ERB Book Reviews
Edgar Rice Burroughs book reviews from fans like you.
THUVIA, MAID OF MARS
Reviewed by: Karen Pharo 2000-10-20
When Thuvia of Ptarth first appeared in the unforgettable adventure chronicled in "The Gods of Mars" she became my favorite Barsoomian heroine, and a vague part of me realized that she would stay my favorite-- a premature vote considering I was only on the second book of the series. But Thuvia was intelligent, resourceful, intrepid, and had a kind of exotic beauty and self-possession that colored the infamous Dejah Thoris quite pale in comparison.
Needless to say, then, I was rather disappointed with Thuvia when she starred in the novel bearing her own name. ERB whittled her down into something of an immature and often annoying version of her former glorious self. Now, I have no qualms about the guy-rescuing-girl thing: that plot is one that ERB does best, and despite all the feminist reminders that some of my friends have offered, I find it quite engaging-- repeatedly, as I continue to read and re-read his books. However, considering what a relatively complex female character ERB created in MARS #2 (we must recall we are talking traditional ERB cardboard cut-outs here), the Thuvia of MARS #4 is in my eyes little more than a pretty statuette who, when abducted, supplies the means for our master adventure-writer to invite us once again into his boundless imagination.
"Thuvia, Maid of Mars" carries us to far-off Lothar, a mythical place where the population of a once mighty empire has dwindled into a forgotten few who have developed their mental powers significantly.

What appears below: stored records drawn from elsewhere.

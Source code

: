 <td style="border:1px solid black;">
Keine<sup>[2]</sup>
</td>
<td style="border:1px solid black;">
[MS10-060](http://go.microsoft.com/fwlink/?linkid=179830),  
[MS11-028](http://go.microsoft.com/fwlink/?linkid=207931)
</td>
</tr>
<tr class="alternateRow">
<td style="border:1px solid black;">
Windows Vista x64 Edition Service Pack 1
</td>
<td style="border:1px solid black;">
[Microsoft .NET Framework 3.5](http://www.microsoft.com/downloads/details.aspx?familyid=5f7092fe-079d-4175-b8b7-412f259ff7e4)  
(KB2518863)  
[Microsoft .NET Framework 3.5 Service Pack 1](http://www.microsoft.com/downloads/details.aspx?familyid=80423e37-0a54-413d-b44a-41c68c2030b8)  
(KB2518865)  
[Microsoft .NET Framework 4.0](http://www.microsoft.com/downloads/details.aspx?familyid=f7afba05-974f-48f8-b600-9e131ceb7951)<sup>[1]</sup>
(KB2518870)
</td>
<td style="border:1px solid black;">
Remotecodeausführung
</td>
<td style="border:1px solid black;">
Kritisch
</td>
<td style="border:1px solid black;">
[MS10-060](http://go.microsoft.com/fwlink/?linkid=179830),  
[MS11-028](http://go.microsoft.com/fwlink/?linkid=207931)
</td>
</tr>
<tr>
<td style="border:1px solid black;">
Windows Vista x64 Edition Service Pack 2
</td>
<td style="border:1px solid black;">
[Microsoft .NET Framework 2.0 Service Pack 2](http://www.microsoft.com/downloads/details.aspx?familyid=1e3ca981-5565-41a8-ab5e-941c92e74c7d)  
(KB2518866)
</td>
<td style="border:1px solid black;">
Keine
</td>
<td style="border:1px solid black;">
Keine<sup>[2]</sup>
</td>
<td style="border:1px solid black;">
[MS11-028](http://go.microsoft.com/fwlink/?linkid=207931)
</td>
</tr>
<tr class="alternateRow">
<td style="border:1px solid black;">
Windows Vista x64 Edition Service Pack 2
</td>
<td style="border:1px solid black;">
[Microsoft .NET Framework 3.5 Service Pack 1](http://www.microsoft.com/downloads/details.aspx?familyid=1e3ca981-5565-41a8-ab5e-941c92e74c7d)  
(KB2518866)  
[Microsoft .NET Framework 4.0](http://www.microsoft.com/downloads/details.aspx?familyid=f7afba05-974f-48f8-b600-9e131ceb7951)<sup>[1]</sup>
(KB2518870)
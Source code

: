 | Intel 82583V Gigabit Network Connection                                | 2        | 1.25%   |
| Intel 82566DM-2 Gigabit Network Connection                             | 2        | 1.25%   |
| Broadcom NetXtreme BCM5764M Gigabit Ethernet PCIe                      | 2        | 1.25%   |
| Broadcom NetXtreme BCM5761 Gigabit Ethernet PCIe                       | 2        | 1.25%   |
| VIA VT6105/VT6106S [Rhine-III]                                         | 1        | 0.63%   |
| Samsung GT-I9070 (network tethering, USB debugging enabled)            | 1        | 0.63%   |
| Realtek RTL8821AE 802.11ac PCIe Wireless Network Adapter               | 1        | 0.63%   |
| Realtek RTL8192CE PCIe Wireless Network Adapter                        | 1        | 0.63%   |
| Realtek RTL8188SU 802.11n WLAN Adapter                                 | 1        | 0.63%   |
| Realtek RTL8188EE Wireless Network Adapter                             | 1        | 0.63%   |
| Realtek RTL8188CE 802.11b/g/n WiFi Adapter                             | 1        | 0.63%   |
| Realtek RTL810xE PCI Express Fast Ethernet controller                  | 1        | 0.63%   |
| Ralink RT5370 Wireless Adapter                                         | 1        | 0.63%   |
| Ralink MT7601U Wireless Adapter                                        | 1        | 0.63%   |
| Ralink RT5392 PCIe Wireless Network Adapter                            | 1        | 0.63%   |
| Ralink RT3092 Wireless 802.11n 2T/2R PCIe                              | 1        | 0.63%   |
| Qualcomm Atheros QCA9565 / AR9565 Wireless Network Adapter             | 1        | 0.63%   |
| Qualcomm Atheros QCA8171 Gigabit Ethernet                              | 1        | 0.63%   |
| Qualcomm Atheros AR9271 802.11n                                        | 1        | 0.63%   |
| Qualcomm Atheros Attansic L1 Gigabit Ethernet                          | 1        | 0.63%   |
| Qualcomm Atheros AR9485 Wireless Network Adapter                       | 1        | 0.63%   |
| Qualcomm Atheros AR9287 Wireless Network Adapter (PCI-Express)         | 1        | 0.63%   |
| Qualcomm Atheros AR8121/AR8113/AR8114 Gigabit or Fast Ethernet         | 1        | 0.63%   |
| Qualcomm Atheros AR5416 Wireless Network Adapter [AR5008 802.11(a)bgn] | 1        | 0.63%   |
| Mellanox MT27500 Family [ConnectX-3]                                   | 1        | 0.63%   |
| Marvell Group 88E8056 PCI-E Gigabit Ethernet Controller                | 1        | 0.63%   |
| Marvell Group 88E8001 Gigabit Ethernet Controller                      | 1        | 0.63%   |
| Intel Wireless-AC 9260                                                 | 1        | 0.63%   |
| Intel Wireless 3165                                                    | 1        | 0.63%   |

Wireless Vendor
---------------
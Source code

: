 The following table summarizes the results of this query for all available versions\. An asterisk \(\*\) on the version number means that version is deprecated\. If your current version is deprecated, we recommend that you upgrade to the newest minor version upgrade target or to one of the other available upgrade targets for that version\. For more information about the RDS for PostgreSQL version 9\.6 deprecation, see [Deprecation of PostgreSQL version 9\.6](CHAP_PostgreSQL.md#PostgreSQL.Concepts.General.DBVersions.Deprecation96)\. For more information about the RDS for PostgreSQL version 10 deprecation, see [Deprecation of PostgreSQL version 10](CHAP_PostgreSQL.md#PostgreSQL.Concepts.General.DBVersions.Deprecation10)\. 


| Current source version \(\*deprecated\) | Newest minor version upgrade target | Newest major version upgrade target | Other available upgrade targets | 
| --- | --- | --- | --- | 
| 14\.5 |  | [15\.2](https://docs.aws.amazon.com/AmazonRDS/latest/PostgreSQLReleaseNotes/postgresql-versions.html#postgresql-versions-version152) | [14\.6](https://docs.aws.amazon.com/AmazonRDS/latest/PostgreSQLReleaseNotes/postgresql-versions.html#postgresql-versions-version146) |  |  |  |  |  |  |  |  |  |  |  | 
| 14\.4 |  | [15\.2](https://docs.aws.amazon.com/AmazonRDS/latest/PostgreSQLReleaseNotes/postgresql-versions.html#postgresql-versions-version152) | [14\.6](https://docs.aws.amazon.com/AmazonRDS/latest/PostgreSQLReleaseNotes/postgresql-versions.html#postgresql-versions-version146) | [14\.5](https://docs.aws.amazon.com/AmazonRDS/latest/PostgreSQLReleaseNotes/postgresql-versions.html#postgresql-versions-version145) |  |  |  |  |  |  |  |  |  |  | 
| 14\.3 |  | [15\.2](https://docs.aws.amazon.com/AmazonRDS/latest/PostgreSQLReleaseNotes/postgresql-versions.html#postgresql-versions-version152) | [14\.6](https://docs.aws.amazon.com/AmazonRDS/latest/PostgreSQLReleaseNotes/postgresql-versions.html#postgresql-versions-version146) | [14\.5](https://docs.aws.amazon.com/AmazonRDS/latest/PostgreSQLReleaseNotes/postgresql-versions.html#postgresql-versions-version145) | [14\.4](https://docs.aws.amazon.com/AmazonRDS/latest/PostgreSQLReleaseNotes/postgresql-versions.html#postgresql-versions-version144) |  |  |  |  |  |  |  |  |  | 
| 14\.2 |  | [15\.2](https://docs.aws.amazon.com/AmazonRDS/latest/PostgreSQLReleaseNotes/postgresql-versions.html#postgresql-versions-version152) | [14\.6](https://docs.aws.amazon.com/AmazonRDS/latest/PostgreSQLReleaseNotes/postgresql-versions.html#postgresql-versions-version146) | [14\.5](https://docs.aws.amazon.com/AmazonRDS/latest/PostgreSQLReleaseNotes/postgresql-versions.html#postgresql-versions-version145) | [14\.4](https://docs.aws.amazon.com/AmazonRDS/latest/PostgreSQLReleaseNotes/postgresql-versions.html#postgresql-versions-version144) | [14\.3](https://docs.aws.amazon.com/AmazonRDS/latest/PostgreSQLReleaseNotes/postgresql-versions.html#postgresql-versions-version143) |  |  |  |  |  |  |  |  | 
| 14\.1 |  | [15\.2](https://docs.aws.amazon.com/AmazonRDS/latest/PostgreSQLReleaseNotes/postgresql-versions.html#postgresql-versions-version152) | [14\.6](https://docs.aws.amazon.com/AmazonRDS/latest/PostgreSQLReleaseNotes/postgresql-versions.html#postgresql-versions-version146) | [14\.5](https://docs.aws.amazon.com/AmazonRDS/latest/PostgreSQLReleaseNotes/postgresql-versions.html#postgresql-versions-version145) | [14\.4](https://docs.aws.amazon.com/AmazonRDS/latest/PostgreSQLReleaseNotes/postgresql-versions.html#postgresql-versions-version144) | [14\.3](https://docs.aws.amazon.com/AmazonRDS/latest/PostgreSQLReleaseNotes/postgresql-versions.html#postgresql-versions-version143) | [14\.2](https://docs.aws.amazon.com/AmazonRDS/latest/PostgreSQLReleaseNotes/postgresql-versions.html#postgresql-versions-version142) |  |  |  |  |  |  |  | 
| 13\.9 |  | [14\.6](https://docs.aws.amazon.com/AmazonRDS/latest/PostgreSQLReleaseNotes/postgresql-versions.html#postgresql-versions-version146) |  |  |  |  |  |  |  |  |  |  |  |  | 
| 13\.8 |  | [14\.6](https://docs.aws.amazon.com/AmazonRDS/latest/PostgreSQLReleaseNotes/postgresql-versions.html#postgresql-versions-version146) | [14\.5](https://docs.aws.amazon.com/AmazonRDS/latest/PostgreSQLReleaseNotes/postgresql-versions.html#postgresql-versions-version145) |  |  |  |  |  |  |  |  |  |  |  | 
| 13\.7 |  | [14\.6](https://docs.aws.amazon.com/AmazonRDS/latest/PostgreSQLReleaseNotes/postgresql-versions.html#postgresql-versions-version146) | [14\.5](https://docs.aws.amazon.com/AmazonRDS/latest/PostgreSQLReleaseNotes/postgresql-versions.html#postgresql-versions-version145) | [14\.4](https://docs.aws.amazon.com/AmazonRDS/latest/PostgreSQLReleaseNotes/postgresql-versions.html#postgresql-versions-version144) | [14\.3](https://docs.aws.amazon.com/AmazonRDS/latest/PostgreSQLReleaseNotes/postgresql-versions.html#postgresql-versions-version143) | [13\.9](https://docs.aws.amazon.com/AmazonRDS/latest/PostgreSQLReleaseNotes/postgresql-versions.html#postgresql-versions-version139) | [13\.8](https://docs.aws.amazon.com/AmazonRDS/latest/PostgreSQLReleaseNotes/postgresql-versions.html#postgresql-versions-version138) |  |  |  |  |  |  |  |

There are both "realists" and "etherealists" who constantly debate the truth of one's existence: are things honestly as they seem to be or are they just what humans want to see and have caused themselves to believe? The novel is, in my opinion, another of ERB's fascinating commentaries on our own world and the schools of thought that circulate within it; and despite my disappointment with ERB's portrayal of Thuvia in this adventure, "Thuvia, Maid of Mars" still remains one of my favorites of his Barsoomian tales.